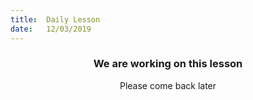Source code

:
 ```yaml
---
title:  Daily Lesson
date:   12/03/2019
---
```


### <center>We are working on this lesson</center>
<center>Please come back later</center>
--*--
* What the exercise asks: Identify the lines of the entries containing the string "center". Copy each such line.

* Solved exercise:
### <center>We are working on this lesson</center>
<center>Please come back later</center>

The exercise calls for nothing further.